EdTech Hub’s AI Observatory is exploring how education systems can create context-driven solutions – which means ensuring AI tools, models, or approaches genuinely meet the diverse needs of a place and the people within it.

This week, in Issue No. 29 of our Waypoint Wednesday series, we spotlight initiatives that are aiming to create context-driven solutions by involving stakeholders in the design process, from coordinating to unlock local context, to homegrown collaborations around SLMs, and efforts to embed rights into AI governance.

Early signals

Unlocking local context for more relevant outputs

Local educational data is often scattered and fragmented. We’re seeing coordinated efforts to unlock the context embedded in local data which could help make AI outputs more relevant and culturally aligned.

  • Africa – Unlocking Data: This initiative seeks to unlock the patchwork of local data that would grow local capacity for analysis. Although not explicitly related to AI, this paves the way to more locally-informed datasets. (Unlocking Data)
  • Latin America – Latam-GPT: Latin America’s GPT is trained on high quality local sources rather than general web data, including university theses, digitised books and congressional transcripts, based on the idea that cultural context is embedded in these regional documents. (Latam-GPT)

Homegrown collaborations around Small Language Models (SLMs)

We’re seeing homegrown collaborations form around Small Language Models (SLMs), closely attuned to local priorities. Unlike LLMs which are often unsustainable for resource-constrained budgets (Wang et al., 2024; Naveed et al., 2024), SLMs can be more efficient and adaptable (Brookings, 2025).

  • Southeast Asia Southeast Asian Languages in One Network (SEA-LION): With an open-source, community-driven ethos, SEA-LION is designed to reflect the linguistic and cultural nuance of under-represented communities and low-resource languages across Southeast Asia. (SEA-LION)
  • Africa – InkubaLM by Lelapa AI: Lelapa AI’s InkubaLM-0.4B is an SLM with applications tailored to low-resource African languages. Designed as a smaller, more efficient model and trained across languages including isiZulu, Yoruba, Swahili, and isiXhosa. (Brookings, 2025

Embedding rights in AI governance

We’re seeing efforts to formally include the rights of often overlooked stakeholders in AI governance, ensuring that those impacted by these tools have a voice. 
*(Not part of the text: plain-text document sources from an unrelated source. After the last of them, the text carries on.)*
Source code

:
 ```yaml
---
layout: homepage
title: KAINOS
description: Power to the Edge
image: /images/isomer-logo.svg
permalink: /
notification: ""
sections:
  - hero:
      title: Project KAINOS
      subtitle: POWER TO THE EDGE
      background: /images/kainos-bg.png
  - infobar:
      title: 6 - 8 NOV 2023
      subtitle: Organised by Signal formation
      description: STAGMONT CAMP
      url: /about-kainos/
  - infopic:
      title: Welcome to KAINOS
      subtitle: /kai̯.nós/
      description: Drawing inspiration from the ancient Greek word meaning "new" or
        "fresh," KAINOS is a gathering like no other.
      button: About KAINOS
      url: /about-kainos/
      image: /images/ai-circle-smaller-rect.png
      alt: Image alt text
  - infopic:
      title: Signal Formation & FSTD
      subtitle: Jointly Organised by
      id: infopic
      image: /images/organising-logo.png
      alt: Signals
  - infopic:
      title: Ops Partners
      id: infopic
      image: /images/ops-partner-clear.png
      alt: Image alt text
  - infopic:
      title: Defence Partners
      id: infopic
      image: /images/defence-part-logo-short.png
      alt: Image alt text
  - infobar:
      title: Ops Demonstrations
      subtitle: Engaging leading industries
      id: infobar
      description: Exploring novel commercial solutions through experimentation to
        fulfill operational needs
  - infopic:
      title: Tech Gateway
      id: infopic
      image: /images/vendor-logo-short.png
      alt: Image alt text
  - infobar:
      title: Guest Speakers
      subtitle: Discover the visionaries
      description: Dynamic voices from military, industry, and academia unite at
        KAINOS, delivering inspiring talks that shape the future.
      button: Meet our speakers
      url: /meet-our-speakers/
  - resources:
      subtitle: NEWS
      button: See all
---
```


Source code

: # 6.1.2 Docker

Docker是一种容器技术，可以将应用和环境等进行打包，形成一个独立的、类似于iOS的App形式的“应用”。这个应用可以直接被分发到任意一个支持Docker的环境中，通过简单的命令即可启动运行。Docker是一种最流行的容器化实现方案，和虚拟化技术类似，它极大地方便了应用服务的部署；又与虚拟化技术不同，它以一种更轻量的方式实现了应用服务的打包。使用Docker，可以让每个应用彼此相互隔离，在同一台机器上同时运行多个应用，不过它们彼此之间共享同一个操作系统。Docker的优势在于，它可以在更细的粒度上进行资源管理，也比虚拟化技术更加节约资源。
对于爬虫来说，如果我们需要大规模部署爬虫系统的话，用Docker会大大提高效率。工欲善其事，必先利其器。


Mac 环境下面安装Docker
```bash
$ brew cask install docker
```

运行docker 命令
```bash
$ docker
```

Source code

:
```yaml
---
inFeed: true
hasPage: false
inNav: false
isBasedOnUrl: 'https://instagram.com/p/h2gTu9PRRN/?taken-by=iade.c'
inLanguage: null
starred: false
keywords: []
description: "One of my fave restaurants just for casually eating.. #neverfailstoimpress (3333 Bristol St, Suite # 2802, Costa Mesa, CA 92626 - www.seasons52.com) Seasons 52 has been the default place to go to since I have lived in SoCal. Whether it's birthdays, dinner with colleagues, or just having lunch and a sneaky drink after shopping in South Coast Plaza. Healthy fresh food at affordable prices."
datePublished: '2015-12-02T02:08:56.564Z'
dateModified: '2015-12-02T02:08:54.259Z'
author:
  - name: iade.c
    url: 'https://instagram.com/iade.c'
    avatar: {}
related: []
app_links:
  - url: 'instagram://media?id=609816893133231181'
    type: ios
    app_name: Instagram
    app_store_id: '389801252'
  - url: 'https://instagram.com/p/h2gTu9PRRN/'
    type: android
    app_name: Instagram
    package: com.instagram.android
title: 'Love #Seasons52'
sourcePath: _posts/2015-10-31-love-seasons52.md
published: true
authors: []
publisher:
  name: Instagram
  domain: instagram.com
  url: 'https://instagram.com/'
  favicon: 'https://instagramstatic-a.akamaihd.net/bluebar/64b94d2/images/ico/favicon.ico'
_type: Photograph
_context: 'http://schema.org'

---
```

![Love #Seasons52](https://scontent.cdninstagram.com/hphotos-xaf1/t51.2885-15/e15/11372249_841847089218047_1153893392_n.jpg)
  • Latin America and the Caribbean – UNESCO guidelines for indigenous data sovereignty: UNESCO’s work on Indigenous data sovereignty in AI promotes the inclusion of Indigenous communities in AI development and affirms their rights over how their data is governed and used. (UNESCO, 2023)
  • United Kingdom – Child-Centered AI: The Children and AI project at the Alan Turing Institute studies how children understand and experience AI, and brings their perspectives into research, policy, and design. It works with children directly to help ensure future AI systems and governance better reflect their rights, needs and wellbeing. (The Alan Turing Institute, 2024)

Reflections:

  • Contextual design needs to go beyond cultural considerations (such as local languages, food and historical sites) to epistemic considerations (such as oral traditions, different forms of reasoning, what counts as knowledge and whose knowledge is centred).
  • Co-design may place participants at risk when unequal power relations shape what is shared and how it is used. Local knowledge can become an extractive resource when for-profit AI systems capture value. Participants contribute labour and insight but retain little control or ownership over outputs, accountability, or downstream harms.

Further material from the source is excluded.